Uzbekistan arrests 200 alleged ISIL ‘sympathisers’

Rights group says most of those arrested since October were migrant workers returning home from abroad.

Uzbekistan Muslims
President Islam Karimov has been criticised for targeting Muslims who attend non-government approved mosques [Reuters]

At least 200 Muslims have been arrested in Uzbekistan for allegedly having the intention to join the Islamic State of Iraq and the Levant (ISIL), or being sympathetic to the armed group, a human rights group says.

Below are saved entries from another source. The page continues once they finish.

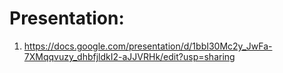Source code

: 

# Presentation:

1. https://docs.google.com/presentation/d/1bbI30Mc2y_JwFa-7XMqqvuzy_dhbfjldkI2-aJJVRHk/edit?usp=sharing
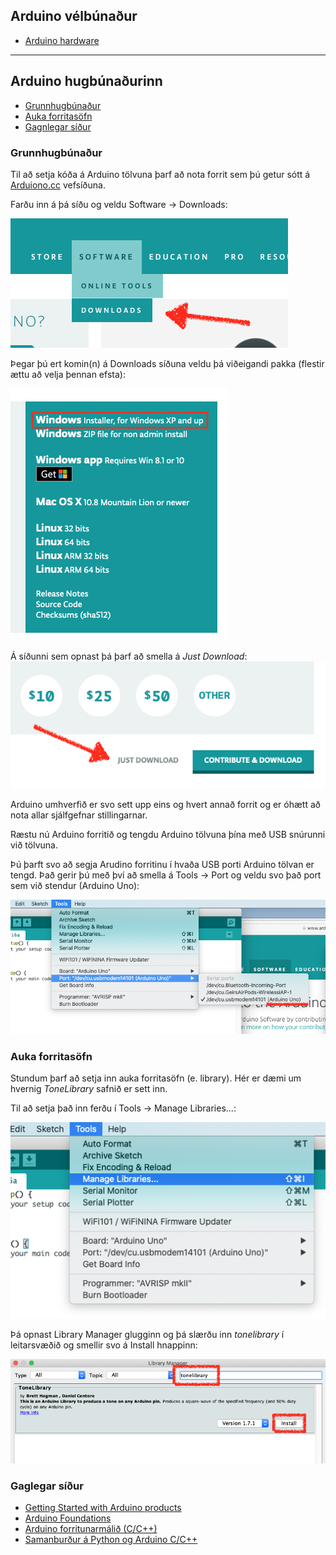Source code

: ## Arduino vélbúnaður

- [Arduino hardware](https://learn.adafruit.com/ladyadas-learn-arduino-lesson-number-0)

---

## Arduino hugbúnaðurinn

  - [Grunnhugbúnaður](#grunnhugbúnaður)
  - [Auka forritasöfn](#auka-forritasöfn)
  - [Gagnlegar síður](#gaglegar-síður)

### Grunnhugbúnaður

Til að setja kóða á Arduino tölvuna þarf að nota forrit sem þú getur sótt á [Arduiono.cc](https://www.arduino.cc) vefsíðuna.

Farðu inn á þá síðu og veldu Software -> Downloads:

![Arduino Download](https://raw.githubusercontent.com/VESM2VT/Efni/main/Myndir/arduino_download_1.png)

Þegar þú ert komin(n) á Downloads síðuna veldu þá viðeigandi pakka (flestir ættu að velja þennan efsta):

![Val á pakka](https://raw.githubusercontent.com/VESM2VT/Efni/main/Myndir/arduino_download_2.png)

Á síðunni sem opnast þá þarf að smella á *Just Download*:
![Just downaload](https://raw.githubusercontent.com/VESM2VT/Efni/main/Myndir/arduino_download_3.png)

Arduino umhverfið er svo sett upp eins og hvert annað forrit og er óhætt að nota allar sjálfgefnar stillingarnar.

Ræstu nú Arduino forritið og tengdu Arduino tölvuna þína með USB snúrunni við tölvuna.

Þú þarft svo að segja Arudino forritinu í hvaða USB porti Arduino tölvan er tengd. Það gerir þú með því að smella á Tools -> Port og veldu svo það port sem við stendur (Arduino Uno):

![Velja port](https://raw.githubusercontent.com/VESM2VT/Efni/main/Myndir/arduino_com_port.png)

### Auka forritasöfn

Stundum þarf að setja inn auka forritasöfn (e. library). Hér er dæmi um hvernig *ToneLibrary* safnið er sett inn.

Til að setja það inn ferðu í Tools -> Manage Libraries...:

![Library](https://raw.githubusercontent.com/VESM2VT/Efni/main/Myndir/arduino_library_1.png)

Þá opnast Library Manager glugginn og þá slærðu inn *tonelibrary* í leitarsvæðið og smellir svo á Install hnappinn:

![Library install](https://raw.githubusercontent.com/VESM2VT/Efni/main/Myndir/arduino_library_2.png)

### Gaglegar síður

* [Getting Started with Arduino products](https://www.arduino.cc/en/Guide)
* [Arduino Foundations](https://www.arduino.cc/en/Tutorial/Foundations)
* [Arduino forritunarmálið (C/C++)](https://www.arduino.cc/reference/en/)
* [Samanburður á Python og Arduino C/C++](https://github.com/VESM2VT/Efni/blob/master/Skjol/CogPython.pdf)

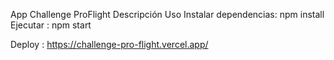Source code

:
App Challenge ProFlight
Descripción Uso Instalar dependencias: npm install
Ejecutar : npm start

Deploy : https://challenge-pro-flight.vercel.app/
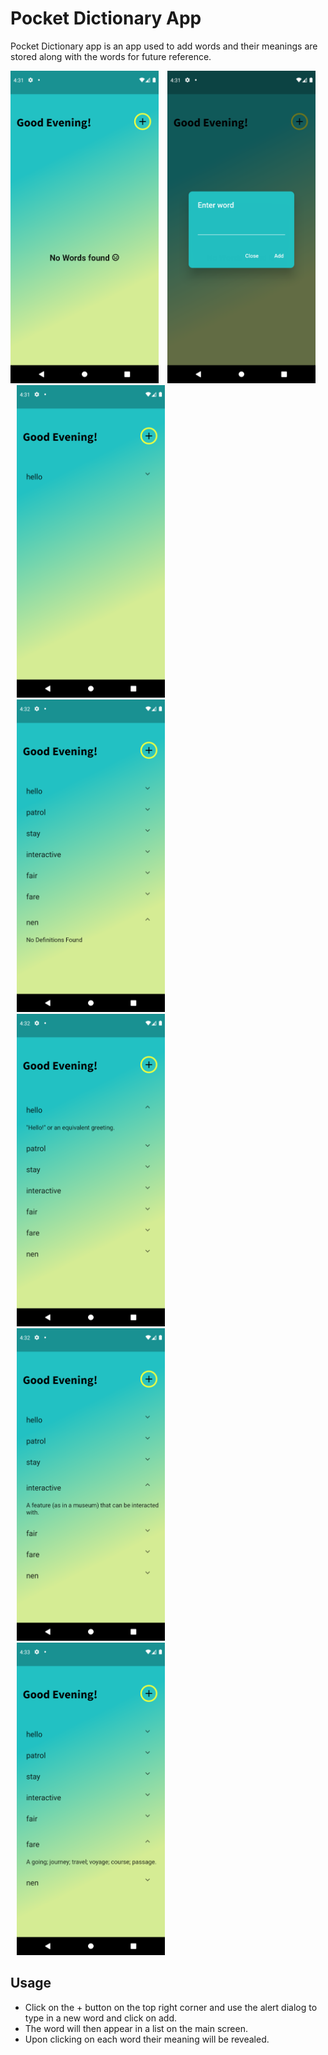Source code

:# Pocket Dictionary App

Pocket Dictionary app is an app used to add words and their meanings are stored along with the words for future reference.

<p>
<img src = "screenshots/pic1.png" height=500>
<img src = "screenshots/pic2.png" height=500 style="margin: 0px 10px 0px 10px;">
<img src = "screenshots/pic3.png" height=500 style="margin: 0px 10px 0px 10px;">
<img src = "screenshots/pic4.png" height=500 style="margin: 0px 10px 0px 10px;">
<img src = "screenshots/pic5.png" height=500 style="margin: 0px 10px 0px 10px;">
<img src = "screenshots/pic6.png" height=500 style="margin: 0px 10px 0px 10px;">
<img src = "screenshots/pic7.png" height=500 style="margin: 0px 10px 0px 10px;">
</p>

## Usage

- Click on the + button on the top right corner and use the alert dialog to type in a new word and click on add.
- The word will then appear in a list on the main screen.
- Upon clicking on each word their meaning will be revealed.
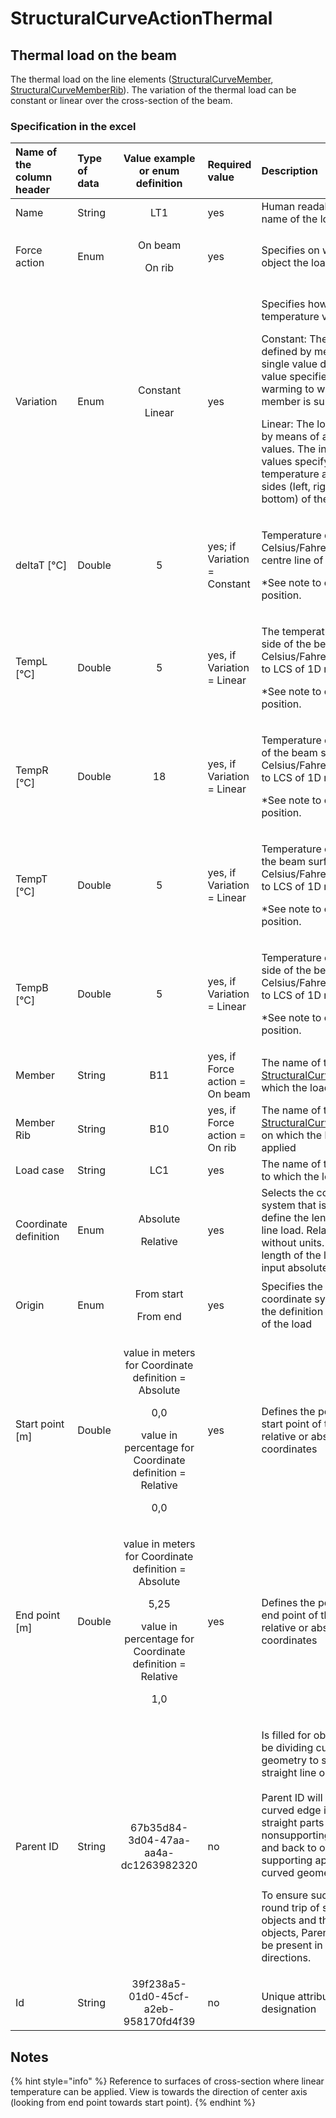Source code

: # StructuralCurveActionThermal

## Thermal load on the beam

The thermal load on the line elements \([StructuralCurveMember](../structural-analysis-elements/structuralcurvemember.md#1d-member-beam-column), [StructuralCurveMemberRib](../structural-analysis-elements/structuralcurvememberrib.md#2d-member-rib)\). The variation of the thermal load can be constant or linear over the cross-section of the beam.

### Specification in the excel

<table>
  <thead>
    <tr>
      <th style="text-align:left">Name of the column header</th>
      <th style="text-align:left">Type of data</th>
      <th style="text-align:center">Value example or enum definition</th>
      <th style="text-align:left">Required value</th>
      <th style="text-align:left">Description</th>
    </tr>
  </thead>
  <tbody>
    <tr>
      <td style="text-align:left">Name</td>
      <td style="text-align:left">String</td>
      <td style="text-align:center">LT1</td>
      <td style="text-align:left">yes</td>
      <td style="text-align:left">Human readable unique name of the load</td>
    </tr>
    <tr>
      <td style="text-align:left">Force action</td>
      <td style="text-align:left">Enum</td>
      <td style="text-align:center">
        <p>On beam</p>
        <p></p>
        <p>On rib</p>
      </td>
      <td style="text-align:left">yes</td>
      <td style="text-align:left">Specifies on which type of object the load acts.</td>
    </tr>
    <tr>
      <td style="text-align:left">Variation</td>
      <td style="text-align:left">Enum</td>
      <td style="text-align:center">
        <p>Constant</p>
        <p></p>
        <p>Linear</p>
      </td>
      <td style="text-align:left">yes</td>
      <td style="text-align:left">
        <p>Specifies how the temperature varies</p>
        <p>Constant: The load is defined by means of a single value deltaT. The value
          specifies the warming to which the 1D member is subject to.</p>
        <p>Linear: The load is defined by means of a set of four values. The individual
          values specify the temperature at individual sides (left, right, top, bottom)
          of the 1D member.</p>
      </td>
    </tr>
    <tr>
      <td style="text-align:left">deltaT [&#xB0;C]</td>
      <td style="text-align:left">Double</td>
      <td style="text-align:center">5</td>
      <td style="text-align:left">yes; if Variation = Constant</td>
      <td style="text-align:left">
        <p>Temperature delta in Celsius/Fahrenheit on the centre line of the member.</p>
        <p>*See note to clarify the position.</p>
      </td>
    </tr>
    <tr>
      <td style="text-align:left">TempL [&#xB0;C]</td>
      <td style="text-align:left">Double</td>
      <td style="text-align:center">5</td>
      <td style="text-align:left">yes, if Variation = Linear</td>
      <td style="text-align:left">
        <p>The temperature on the left side of the beam surface in Celsius/Fahrenheit.
          Refers to LCS of 1D member.</p>
        <p>*See note to clarify the position.</p>
      </td>
    </tr>
    <tr>
      <td style="text-align:left">TempR [&#xB0;C]</td>
      <td style="text-align:left">Double</td>
      <td style="text-align:center">18</td>
      <td style="text-align:left">yes, if Variation = Linear</td>
      <td style="text-align:left">
        <p>Temperature on right side of the beam surface in Celsius/Fahrenheit. Refers
          to LCS of 1D member.</p>
        <p>*See note to clarify the position.</p>
      </td>
    </tr>
    <tr>
      <td style="text-align:left">TempT [&#xB0;C]</td>
      <td style="text-align:left">Double</td>
      <td style="text-align:center">5</td>
      <td style="text-align:left">yes, if Variation = Linear</td>
      <td style="text-align:left">
        <p>Temperature on top side of the beam surface in Celsius/Fahrenheit. Refers
          to LCS of 1D member.</p>
        <p>*See note to clarify the position.</p>
      </td>
    </tr>
    <tr>
      <td style="text-align:left">TempB [&#xB0;C]</td>
      <td style="text-align:left">Double</td>
      <td style="text-align:center">5</td>
      <td style="text-align:left">yes, if Variation = Linear</td>
      <td style="text-align:left">
        <p>Temperature on bottom side of the beam surface in Celsius/Fahrenheit.
          Refers to LCS of 1D member.</p>
        <p>*See note to clarify the position.</p>
      </td>
    </tr>
    <tr>
      <td style="text-align:left">Member</td>
      <td style="text-align:left">String</td>
      <td style="text-align:center">B11</td>
      <td style="text-align:left">yes, if Force action = On beam</td>
      <td style="text-align:left">The name of the <a href="../structural-analysis-elements/structuralcurvemember.md#1d-member-beam-column">StructuralCurveMember</a> on
        which the load is applied</td>
    </tr>
    <tr>
      <td style="text-align:left">Member Rib</td>
      <td style="text-align:left">String</td>
      <td style="text-align:center">B10</td>
      <td style="text-align:left">yes, if Force action = On rib</td>
      <td style="text-align:left">The name of the <a href="../structural-analysis-elements/structuralcurvememberrib.md#2d-member-rib">StructuralCurveMemberRib</a> on
        which the load is applied</td>
    </tr>
    <tr>
      <td style="text-align:left">Load case</td>
      <td style="text-align:left">String</td>
      <td style="text-align:center">LC1</td>
      <td style="text-align:left">yes</td>
      <td style="text-align:left">The name of the load case to which the load belongs</td>
    </tr>
    <tr>
      <td style="text-align:left">Coordinate definition</td>
      <td style="text-align:left">Enum</td>
      <td style="text-align:center">
        <p>Absolute</p>
        <p></p>
        <p>Relative</p>
      </td>
      <td style="text-align:left">yes</td>
      <td style="text-align:left">Selects the coordinate system that is used to define the length of the
        line load. Relative means without units. To define length of the load in
        meters input absolute</td>
    </tr>
    <tr>
      <td style="text-align:left">Origin</td>
      <td style="text-align:left">Enum</td>
      <td style="text-align:center">
        <p>From start</p>
        <p></p>
        <p>From end</p>
      </td>
      <td style="text-align:left">yes</td>
      <td style="text-align:left">Specifies the origin of the coordinate system used for the definition
        of the length of the load</td>
    </tr>
    <tr>
      <td style="text-align:left">Start point [m]</td>
      <td style="text-align:left">Double</td>
      <td style="text-align:center">
        <p>value in meters for Coordinate definition = Absolute</p>
        <p>0,0</p>
        <p>value in percentage for Coordinate definition = Relative</p>
        <p>0,0</p>
      </td>
      <td style="text-align:left">yes</td>
      <td style="text-align:left">Defines the position of the start point of the load in relative or absolute
        coordinates</td>
    </tr>
    <tr>
      <td style="text-align:left">End point [m]</td>
      <td style="text-align:left">Double</td>
      <td style="text-align:center">
        <p>value in meters for Coordinate definition = Absolute</p>
        <p>5,25</p>
        <p>value in percentage for Coordinate definition = Relative</p>
        <p>1,0</p>
      </td>
      <td style="text-align:left">yes</td>
      <td style="text-align:left">Defines the position of the end point of the load in relative or absolute
        coordinates</td>
    </tr>
    <tr>
      <td style="text-align:left">Parent ID</td>
      <td style="text-align:left">String</td>
      <td style="text-align:center">67b35d84-3d04-47aa-aa4a-dc1263982320</td>
      <td style="text-align:left">no</td>
      <td style="text-align:left">
        <p>Is filled for objects created be dividing curved geometry to series of
          straight line objects.
          <br />
          <br />Parent ID will ensure that curved edge is imported as straight parts to
          nonsupporting application, and back to original supporting application
          as curved geometry.</p>
        <p>To ensure successful round trip of segmented objects and their related
          objects, Parent ID needs to be present in both directions.</p>
      </td>
    </tr>
    <tr>
      <td style="text-align:left">Id</td>
      <td style="text-align:left">String</td>
      <td style="text-align:center">39f238a5-01d0-45cf-a2eb-958170fd4f39</td>
      <td style="text-align:left">no</td>
      <td style="text-align:left">Unique attribute designation</td>
    </tr>
  </tbody>
</table>

## Notes

{% hint style="info" %}
Reference to surfaces of cross-section where linear temperature can be applied. View is towards the direction of center axis \(looking from end point towards start point\).
{% endhint %}

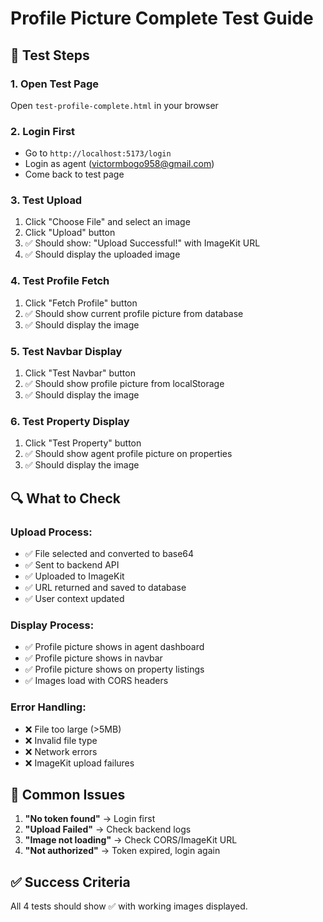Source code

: # Profile Picture Complete Test Guide

## 🧪 **Test Steps**

### **1. Open Test Page**
Open `test-profile-complete.html` in your browser

### **2. Login First**
- Go to `http://localhost:5173/login`
- Login as agent (victormbogo958@gmail.com)
- Come back to test page

### **3. Test Upload**
1. Click "Choose File" and select an image
2. Click "Upload" button
3. ✅ Should show: "Upload Successful!" with ImageKit URL
4. ✅ Should display the uploaded image

### **4. Test Profile Fetch**
1. Click "Fetch Profile" button
2. ✅ Should show current profile picture from database
3. ✅ Should display the image

### **5. Test Navbar Display**
1. Click "Test Navbar" button
2. ✅ Should show profile picture from localStorage
3. ✅ Should display the image

### **6. Test Property Display**
1. Click "Test Property" button
2. ✅ Should show agent profile picture on properties
3. ✅ Should display the image

## 🔍 **What to Check**

### **Upload Process:**
- ✅ File selected and converted to base64
- ✅ Sent to backend API
- ✅ Uploaded to ImageKit
- ✅ URL returned and saved to database
- ✅ User context updated

### **Display Process:**
- ✅ Profile picture shows in agent dashboard
- ✅ Profile picture shows in navbar
- ✅ Profile picture shows on property listings
- ✅ Images load with CORS headers

### **Error Handling:**
- ❌ File too large (>5MB)
- ❌ Invalid file type
- ❌ Network errors
- ❌ ImageKit upload failures

## 🚨 **Common Issues**

1. **"No token found"** → Login first
2. **"Upload Failed"** → Check backend logs
3. **"Image not loading"** → Check CORS/ImageKit URL
4. **"Not authorized"** → Token expired, login again

## ✅ **Success Criteria**

All 4 tests should show ✅ with working images displayed.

The arrests started in early October in and around the Uzbek capital, Tashkent, and take place almost daily amid massive checks and searches, the Initiative Group of Independent Rights Defenders said on Monday.

Most of the arrested men are migrant workers who returned home from Russia, Turkey or Western Europe and have nothing to do with ISIL, the group’s chairman, Surat Ikramov, told Al Jazeera.

“They find five real militants and arrest 50 innocent men who will be tortured and forced to confess,” he said. “Some of them are not even observant Muslims.”

About two million Uzbeks toil in Russia, mostly in menial jobs. Russian authorities claim that some of them are “radicalised” and recruited by ISIL amid an unfolding economic crisis in Russia and back home.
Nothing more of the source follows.